Making Your Own PDFs:

How to Create Accessible PDF Docs

At Evergreen, we distribute a lot of instructional material in the form PDF documents. It is important that all PDFs created for use on campus feature Optical Character Recognition (OCR) so that students with different learning abilities can access them. Optical Character Recognition "is the mechanical or electronic conversion of scanned images of handwritten, typewritten or printed text into machine-encoded text." OCR is a simple preset that must be selected before starting your scans within Acrobat Pro. Read about OCR and recommended scanning presets below.

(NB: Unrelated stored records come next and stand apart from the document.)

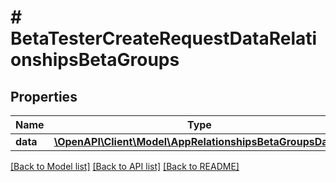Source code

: # # BetaTesterCreateRequestDataRelationshipsBetaGroups

## Properties

Name | Type | Description | Notes
------------ | ------------- | ------------- | -------------
**data** | [**\OpenAPI\Client\Model\AppRelationshipsBetaGroupsData[]**](AppRelationshipsBetaGroupsData.md) |  | [optional] 

[[Back to Model list]](../../README.md#documentation-for-models) [[Back to API list]](../../README.md#documentation-for-api-endpoints) [[Back to README]](../../README.md)


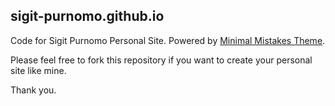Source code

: ## sigit-purnomo.github.io

Code for Sigit Purnomo Personal Site. Powered by [Minimal Mistakes Theme](https://mademistakes.com/work/minimal-mistakes-jekyll-theme/).

Please feel free to fork this repository if you want to create your personal site like mine.

Thank you.
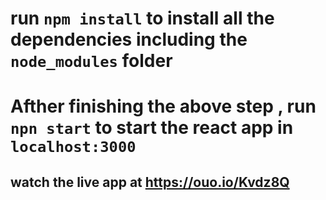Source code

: # run `npm install` to install all the dependencies including the `node_modules` folder
# Afther finishing the above step , run `npn start` to start the react app in `localhost:3000`
## watch the live app at https://ouo.io/Kvdz8Q
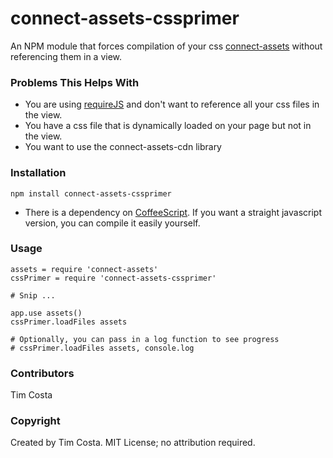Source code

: connect-assets-cssprimer
=======================

An NPM module that forces compilation of your css [connect-assets](https://github.com/TrevorBurnham/connect-assets) without referencing them in a view.

### Problems This Helps With

- You are using [requireJS](http://requirejs.org) and don't want to reference all your css files in the view.
- You have a css file that is dynamically loaded on your page but not in the view.
- You want to use the connect-assets-cdn library

### Installation

`npm install connect-assets-cssprimer`

* There is a dependency on [CoffeeScript](http://coffeescript.org).  If you want a straight javascript version, you can compile it easily yourself.

### Usage

    assets = require 'connect-assets'
    cssPrimer = require 'connect-assets-cssprimer'
    
    # Snip ...
    
    app.use assets()
    cssPrimer.loadFiles assets

    # Optionally, you can pass in a log function to see progress
    # cssPrimer.loadFiles assets, console.log

### Contributors

Tim Costa
    
### Copyright

Created by Tim Costa.  MIT License; no attribution required.

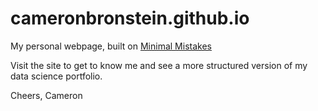 # cameronbronstein.github.io
My personal webpage, built on [Minimal Mistakes](https://github.com/mmistakes/minimal-mistakes)

Visit the site to get to know me and see a more structured version of my data science portfolio.

Cheers,
Cameron

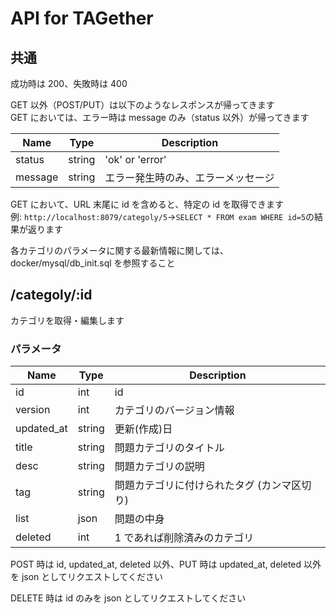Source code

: # API for TAGether

## 共通

成功時は 200、失敗時は 400

GET 以外（POST/PUT）は以下のようなレスポンスが帰ってきます  
GET においては、エラー時は message のみ（status 以外）が帰ってきます

| Name    | Type   | Description                        |
| ------- | ------ | ---------------------------------- |
| status  | string | 'ok' or 'error'                    |
| message | string | エラー発生時のみ、エラーメッセージ |

GET において、URL 末尾に id を含めると、特定の id を取得できます  
例: `http://localhost:8079/categoly/5`→`SELECT * FROM exam WHERE id=5`の結果が返ります

各カテゴリのパラメータに関する最新情報に関しては、docker/mysql/db_init.sql を参照すること

## /categoly/:id

カテゴリを取得・編集します

### パラメータ

| Name       | Type   | Description                                 |
| ---------- | ------ | ------------------------------------------- |
| id         | int    | id                                          |
| version    | int    | カテゴリのバージョン情報                    |
| updated_at | string | 更新(作成)日                                |
| title      | string | 問題カテゴリのタイトル                      |
| desc       | string | 問題カテゴリの説明                          |
| tag        | string | 問題カテゴリに付けられたタグ (カンマ区切り) |
| list       | json   | 問題の中身                                  |
| deleted    | int    | 1 であれば削除済みのカテゴリ                |

POST 時は id, updated_at, deleted 以外、PUT 時は updated_at, deleted 以外を json としてリクエストしてください

DELETE 時は id のみを json としてリクエストしてください
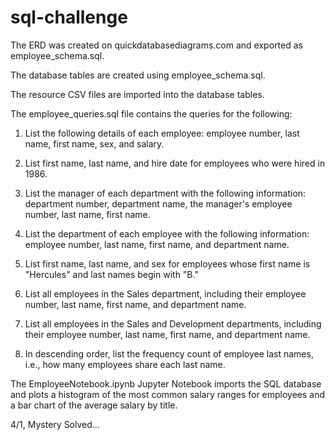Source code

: # sql-challenge

The ERD was created on quickdatabasediagrams.com and exported as employee_schema.sql.

The database tables are created using employee_schema.sql.

The resource CSV files are imported into the database tables.

The employee_queries.sql file contains the queries for the following:

1. List the following details of each employee: employee number, last name, first name, sex, and salary.

2. List first name, last name, and hire date for employees who were hired in 1986.

3. List the manager of each department with the following information: department number, department name, the manager's employee number, last name, first name.

4. List the department of each employee with the following information: employee number, last name, first name, and department name.

5. List first name, last name, and sex for employees whose first name is "Hercules" and last names begin with "B."

6. List all employees in the Sales department, including their employee number, last name, first name, and department name.

7. List all employees in the Sales and Development departments, including their employee number, last name, first name, and department name.

8. In descending order, list the frequency count of employee last names, i.e., how many employees share each last name.

The EmployeeNotebook.ipynb Jupyter Notebook imports the SQL database and plots a histogram of the most common salary ranges for employees and a bar chart of the average salary by title.

4/1, Mystery Solved...
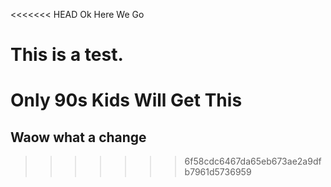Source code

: <<<<<<< HEAD
Ok Here We Go

This is a test.
=======
# Only 90s Kids Will Get This

## Waow what a change
>>>>>>> 6f58cdc6467da65eb673ae2a9dfb7961d5736959
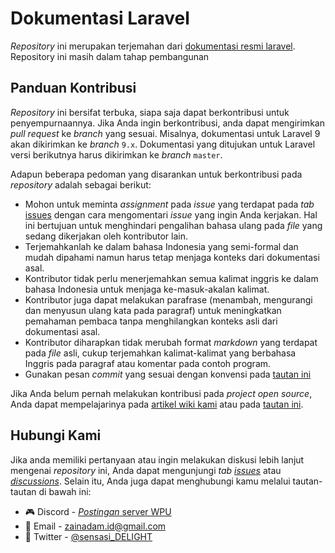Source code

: # Dokumentasi Laravel

_Repository_ ini merupakan terjemahan dari [dokumentasi resmi laravel](https://github.com/laravel/docs). Repository ini masih dalam tahap pembangunan

## Panduan Kontribusi

_Repository_ ini bersifat terbuka, siapa saja dapat berkontribusi untuk penyempurnaannya. Jika Anda ingin berkontribusi, anda dapat mengirimkan _pull request_ ke _branch_ yang sesuai. Misalnya, dokumentasi untuk Laravel 9 akan dikirimkan ke _branch_ `9.x`. Dokumentasi yang ditujukan untuk Laravel versi berikutnya harus dikirimkan ke _branch_ `master`.

Adapun beberapa pedoman yang disarankan untuk berkontribusi pada _repository_ adalah sebagai berikut:
- Mohon untuk meminta _assignment_ pada _issue_ yang terdapat pada _tab_ [issues](https://github.com/sensasi-delight/dokumentasi-laravel/issues?q=is%3Aissue+is%3Aopen+label%3A%22good+first+issue%22) dengan cara mengomentari _issue_ yang ingin Anda kerjakan. Hal ini bertujuan untuk menghindari pengalihan bahasa ulang pada _file_ yang sedang dikerjakan oleh kontributor lain.
- Terjemahkanlah ke dalam bahasa Indonesia yang semi-formal dan mudah dipahami namun harus tetap menjaga konteks dari dokumentasi asal.
- Kontributor tidak perlu menerjemahkan semua kalimat inggris ke dalam bahasa Indonesia untuk menjaga ke-masuk-akalan kalimat.
- Kontributor juga dapat melakukan parafrase (menambah, mengurangi dan menyusun ulang kata pada paragraf) untuk meningkatkan pemahaman pembaca tanpa menghilangkan konteks asli dari dokumentasi asal.
- Kontributor diharapkan tidak merubah format _markdown_ yang terdapat pada _file_ asli, cukup terjemahkan kalimat-kalimat yang berbahasa Inggris pada paragraf atau komentar pada contoh program.
- Gunakan pesan _commit_ yang sesuai dengan konvensi pada [tautan ini](https://gist.github.com/joshbuchea/6f47e86d2510bce28f8e7f42ae84c716)

Jika Anda belum pernah melakukan kontribusi pada _project open source_, Anda dapat mempelajarinya pada [artikel wiki kami](https://github.com/lara-army/dokumentasi-laravel/wiki/Tutorial-Kontribusi) atau pada [tautan ini](https://github.com/endymuhardin/belajarGit/blob/master/cara-berkontribusi-opensources-github.md).

## Hubungi Kami

Jika anda memiliki pertanyaan atau ingin melakukan diskusi lebih lanjut mengenai _repository_ ini, Anda dapat mengunjungi _tab_ [_issues_](https://github.com/sensasi-delight/dokumentasi-laravel/issues) atau [_discussions_](https://github.com/sensasi-delight/dokumentasi-laravel/discussions). Selain itu, Anda juga dapat menghubungi kamu melalui tautan-tautan di bawah ini:
- 🎮 Discord - [_Postingan_ server WPU](https://discord.com/channels/722002048643497994/1061997538560966717)
- 📧 Email - [zainadam.id@gmail.com](mailto:zainadam.id@gmail.com?subject=[GitHub]%20Dokumentasi%20Laravel)
- 🐤 Twitter - [@sensasi_DELIGHT](https://twitter.com/sensasi_DELIGHT)
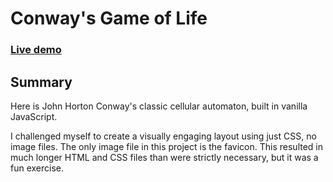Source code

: # Conway's Game of Life

### [Live demo](https://s-hens.github.io/game-of-life/)

## Summary

Here is John Horton Conway's classic cellular automaton, built in vanilla JavaScript.

I challenged myself to create a visually engaging layout using just CSS, no image files. The only image file in this project is the favicon. This resulted in much longer HTML and CSS files than were strictly necessary, but it was a fun exercise.
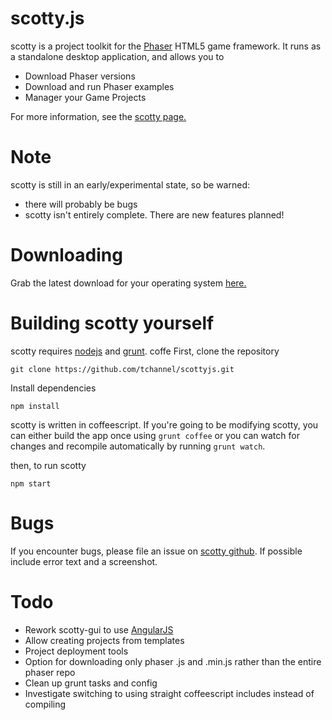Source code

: scotty.js
=========
scotty is a project toolkit for the [Phaser](http://phaser.io) HTML5 game framework.
It runs as a standalone desktop application, and allows you to

- Download Phaser versions
- Download and run Phaser examples
- Manager your Game Projects

For more information, see the [scotty page.](http://tchannel.github.io/scottyjs)


Note
====
scotty is still in an early/experimental state, so be warned:

- there will probably be bugs
- scotty isn't entirely complete. There are new features planned!




Downloading
===========
Grab the latest download for your operating system [here.](http://github.com/tchannel/scottyjs/releases/latest)


Building scotty yourself
========================
scotty requires [nodejs](http://nodejs.org/) and [grunt](http://gruntjs.com).
coffe
First, clone the repository

    git clone https://github.com/tchannel/scottyjs.git

Install dependencies

    npm install

scotty is written in coffeescript. If you're going to be modifying scotty, you can either
build the app once using `grunt coffee` or you can watch for changes and recompile automatically by running `grunt watch`.

then, to run scotty

    npm start


Bugs
====
If you encounter bugs, please file an issue on [scotty github](https://github.com/tchannel/scottyjs/issues/new). If possible include error text and a screenshot.


Todo
====
- Rework scotty-gui to use [AngularJS](http://angularjs.org)
- Allow creating projects from templates
- Project deployment tools
- Option for downloading only phaser .js and .min.js rather than the entire phaser repo
- Clean up grunt tasks and config
- Investigate switching to using straight coffeescript includes instead of compiling
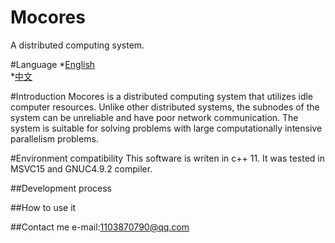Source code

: ﻿# Mocores
A distributed computing system.

#Language
*[English](https://github.com/toyteam/Mocores/master/doc/readme_en.md) </br>
*[中文](https://github.com/toyteam/Mocores/master/doc/readme_zh.md)


#Introduction
Mocores is a distributed computing system that utilizes idle computer resources. Unlike other distributed systems, the subnodes of the system can be unreliable and have poor network communication. The system is suitable for solving problems with large computationally intensive parallelism problems.

#Environment compatibility
This software is writen in c++ 11. It was tested in MSVC15 and GNUC4.9.2 compiler.


##Development process



##How to use it




##Contact me
e-mail:1103870790@qq.com
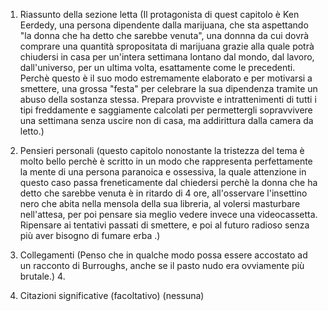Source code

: 1. Riassunto della sezione letta
   (Il protagonista di quest capitolo è Ken Eerdedy, una persona dipendente dalla marijuana, che sta aspettando "la donna che ha detto che sarebbe venuta", una donnna da cui dovrà comprare una quantità spropositata di marijuana grazie alla quale potrà chiudersi in casa per un'intera settimana lontano dal mondo, dal lavoro, dall'universo, per un ultima volta, esattamente come le precedenti. Perchè questo è il suo modo estremamente elaborato e per motivarsi a smettere, una grossa "festa" per celebrare la sua dipendenza tramite un abuso della sostanza stessa. Prepara provviste e intrattenimenti di tutti i tipi freddamente e saggiamente calcolati per permettergli sopravvivere una settimana senza uscire non di casa, ma addirittura dalla camera da letto.)

2. Pensieri personali
   (questo capitolo nonostante la tristezza del tema è molto bello perchè è scritto in un modo che rappresenta perfettamente la mente di una persona paranoica e ossessiva, la quale attenzione in questo caso passa freneticamente dal chiedersi perchè la donna che ha detto che sarebbe venuta è in ritardo di 4 ore, all'osservare l'insettino nero che abita nella mensola della sua libreria, al volersi masturbare nell'attesa, per poi pensare sia meglio vedere invece una videocassetta. Ripensare ai tentativi passati di smettere, e poi al futuro radioso senza più aver bisogno di fumare erba .)

3. Collegamenti (Penso che in qualche modo possa essere accostato ad un racconto di Burroughs, anche se il pasto nudo era ovviamente più brutale.) 4.

4. Citazioni significative (facoltativo) (nessuna)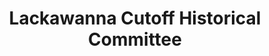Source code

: ---
layout: repo
title: "Lackawanna Cutoff Historical Committee"
id: 12903
permalink: repos/12903/
---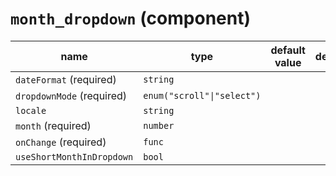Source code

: # `month_dropdown` (component)

| name                      | type                       | default value | description |
| ------------------------- | -------------------------- | ------------- | ----------- |
| `dateFormat` (required)   | `string`                   |               |             |
| `dropdownMode` (required) | `enum("scroll"\|"select")` |               |             |
| `locale`                  | `string`                   |               |             |
| `month` (required)        | `number`                   |               |             |
| `onChange` (required)     | `func`                     |               |             |
| `useShortMonthInDropdown` | `bool`                     |               |             |
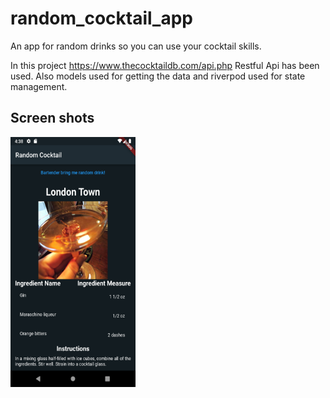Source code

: # random_cocktail_app

An app for random drinks so you can use your cocktail skills.

In this project https://www.thecocktaildb.com/api.php Restful Api has been used. Also models used for getting the data and riverpod used for state management. 

## Screen shots 


<img src="assets\screenshot_1.png" width=200 height=400>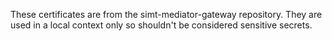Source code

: These certificates are from the simt-mediator-gateway repository. They are used in a local context only so shouldn't be considered sensitive secrets.
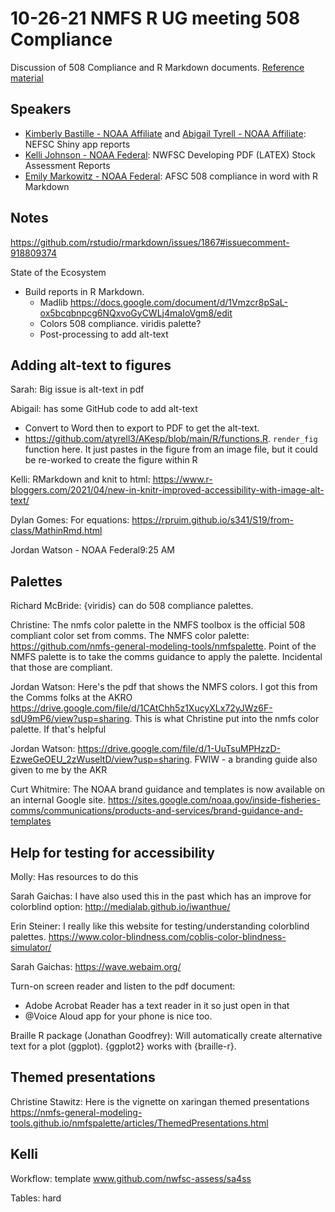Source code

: # 10-26-21 NMFS R UG meeting 508 Compliance

Discussion of 508 Compliance and R Markdown documents. [Reference material](https://github.com/nmfs-openscapes/10-26-21-508-Compliance/tree/main/reference)

## Speakers

* [Kimberly Bastille - NOAA Affiliate]() and [Abigail Tyrell - NOAA Affiliate](): NEFSC Shiny app reports 
* [Kelli Johnson - NOAA Federal](): NWFSC Developing PDF (LATEX) Stock Assessment Reports
* [Emily Markowitz - NOAA Federal](): AFSC 508 compliance in word with R Markdown

## Notes

https://github.com/rstudio/rmarkdown/issues/1867#issuecomment-918809374 

State of the Ecosystem

* Build reports in R Markdown.
    * Madlib https://docs.google.com/document/d/1Vmzcr8pSaL-ox5bcqbnpcg6NQxvoGyCWLj4maIoVgm8/edit
    * Colors 508 compliance. viridis palette?
    * Post-processing to add alt-text

## Adding alt-text to figures

Sarah: Big issue is alt-text in pdf

Abigail: has some GitHub code to add alt-text

   * Convert to Word then to export to PDF to get the alt-text.
   * https://github.com/atyrell3/AKesp/blob/main/R/functions.R. `render_fig` function here. It just pastes in the figure from an image file, but it could be re-worked to create the figure within R

Kelli: RMarkdown and knit to html: https://www.r-bloggers.com/2021/04/new-in-knitr-improved-accessibility-with-image-alt-text/

Dylan Gomes: For equations: https://rpruim.github.io/s341/S19/from-class/MathinRmd.html

Jordan Watson - NOAA Federal9:25 AM

## Palettes

Richard McBride: {viridis} can do 508 compliance palettes.

Christine: The nmfs color palette in the NMFS toolbox is the official 508 compliant color set from comms. The NMFS color palette: https://github.com/nmfs-general-modeling-tools/nmfspalette.   Point of the NMFS palette is to take the comms guidance to apply the palette. Incidental that those are compliant.

Jordan Watson: Here's the pdf that shows the NMFS colors. I got this from the Comms folks at the AKRO https://drive.google.com/file/d/1CAtChh5z1XucyXLx72yJWz6F-sdU9mP6/view?usp=sharing. This is what Christine put into the nmfs color palette. If that's helpful

Jordan Watson: https://drive.google.com/file/d/1-UuTsuMPHzzD-EzweGeOEU_2zWuseltD/view?usp=sharing. FWIW - a branding guide also given to me by the AKR

Curt Whitmire: The NOAA brand guidance and templates is now available on an internal Google site. https://sites.google.com/noaa.gov/inside-fisheries-comms/communications/products-and-services/brand-guidance-and-templates

## Help for testing for accessibility

Molly: Has resources to do this

Sarah Gaichas: I have also used this in the past which has an improve for colorblind option: http://medialab.github.io/iwanthue/

Erin Steiner: I really like this website for testing/understanding colorblind palettes. https://www.color-blindness.com/coblis-color-blindness-simulator/

Sarah Gaichas: https://wave.webaim.org/

Turn-on screen reader and listen to the pdf document:
  
  * Adobe Acrobat Reader has a text reader in it so just open in that
  * @Voice Aloud app for your phone is nice too.

Braille R package (Jonathan Goodfrey): Will automatically create alternative text for a plot (ggplot).  {ggplot2} works with {braille-r}.

## Themed presentations

Christine Stawitz: Here is the vignette on xaringan themed presentations https://nmfs-general-modeling-tools.github.io/nmfspalette/articles/ThemedPresentations.html

## Kelli

Workflow: template www.github.com/nwfsc-assess/sa4ss

Tables: hard


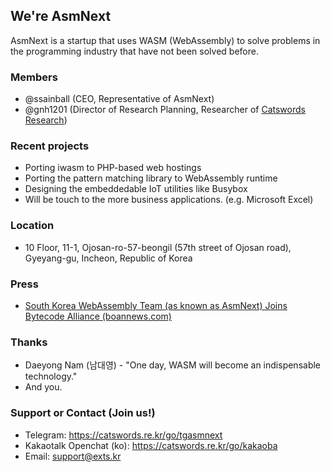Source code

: ## We're AsmNext

AsmNext is a startup that uses WASM (WebAssembly) to solve problems in the programming industry that have not been solved before.

### Members
  * @ssainball (CEO, Representative of AsmNext)
  * @gnh1201 (Director of Research Planning, Researcher of [Catswords Research](https://catswords.com))

### Recent projects
  * Porting iwasm to PHP-based web hostings
  * Porting the pattern matching library to WebAssembly runtime
  * Designing the embeddedable IoT utilities like Busybox
  * Will be touch to the more business applications. (e.g. Microsoft Excel)

### Location
  * 10 Floor, 11-1, Ojosan-ro-57-beongil (57th street of Ojosan road), Gyeyang-gu, Incheon, Republic of Korea

### Press
  * [South Korea WebAssembly Team (as known as AsmNext) Joins Bytecode Alliance (boannews.com)](https://www.boannews.com/media/view.asp?idx=105951)

### Thanks
  * Daeyong Nam (남대영) - "One day, WASM will become an indispensable technology."
  * And you.

### Support or Contact (Join us!)
  * Telegram: https://catswords.re.kr/go/tgasmnext
  * Kakaotalk Openchat (ko): https://catswords.re.kr/go/kakaoba
  * Email: support@exts.kr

This process assumes that you are using Adobe Acrobat Pro, version 9 or higher on either a Windows or Macintosh computer.

Scanning Process

  • Turn on your scanner.
  • Place first page on scanner bed, aligned according to size and scanner layout
  • Start Adobe Acrobat Pro from the Start Menu or Launcher
  • Navigate to File > Create PDF From Scanner. Select "Configure Presets." On a Mac you are automatically prompted with the presets option screen below.

OCR1.png

  • Ensure that Optical Character Recognition is selected. DPI must be 300 or higher to ensure the character recognition process is successful.

200px

  • If you select the "options" button next to the OCR checkbox, you are able to change the OCR type from "ImageScan" to "ClearScan." ClearScan OCR will keep the file size low while maintaining quality. Adobe has an excellent page about these options.